#### ABOUT THIS TASK
Give the entries again exactly; drop the pictures.

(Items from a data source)
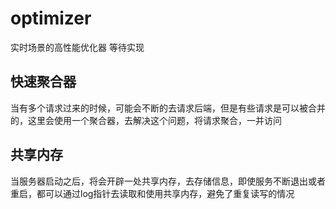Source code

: # optimizer
实时场景的高性能优化器
等待实现

## 快速聚合器
当有多个请求过来的时候，可能会不断的去请求后端，但是有些请求是可以被合并的，这里会使用一个聚合器，去解决这个问题，将请求聚合，一并访问

## 共享内存
当服务器启动之后，将会开辟一处共享内存，去存储信息，即使服务不断退出或者重启，都可以通过log指针去读取和使用共享内存，避免了重复读写的情况
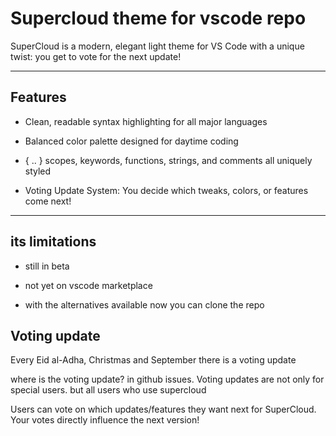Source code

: # Supercloud theme for vscode repo 
SuperCloud is a modern, elegant light theme for VS Code with a unique twist: you get to vote for the next update!

---
## Features

- Clean, readable syntax highlighting for all major languages

- Balanced color palette designed for daytime coding

- { .. } scopes, keywords, functions, strings, and comments all uniquely styled

- Voting Update System: You decide which tweaks, colors, or features come next!
---
## its limitations
- still in beta
  
- not yet on vscode marketplace

- with the alternatives available now you can clone the repo

## Voting update 
Every Eid al-Adha, Christmas and September there is a voting update

where is the voting update? in github issues. Voting updates are not only for special users. but all users who use supercloud 

Users can vote on which updates/features they want next for SuperCloud. Your votes directly influence the next version!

#### REPLY
Source code

: # optimizer
实时场景的高性能优化器
等待实现

## 快速聚合器
当有多个请求过来的时候，可能会不断的去请求后端，但是有些请求是可以被合并的，这里会使用一个聚合器，去解决这个问题，将请求聚合，一并访问

## 共享内存
当服务器启动之后，将会开辟一处共享内存，去存储信息，即使服务不断退出或者重启，都可以通过log指针去读取和使用共享内存，避免了重复读写的情况
Source code

: # Supercloud theme for vscode repo 
SuperCloud is a modern, elegant light theme for VS Code with a unique twist: you get to vote for the next update!

---
## Features

- Clean, readable syntax highlighting for all major languages

- Balanced color palette designed for daytime coding

- { .. } scopes, keywords, functions, strings, and comments all uniquely styled

- Voting Update System: You decide which tweaks, colors, or features come next!
---
## its limitations
- still in beta
  
- not yet on vscode marketplace

- with the alternatives available now you can clone the repo

## Voting update 
Every Eid al-Adha, Christmas and September there is a voting update

where is the voting update? in github issues. Voting updates are not only for special users. but all users who use supercloud 

Users can vote on which updates/features they want next for SuperCloud. Your votes directly influence the next version!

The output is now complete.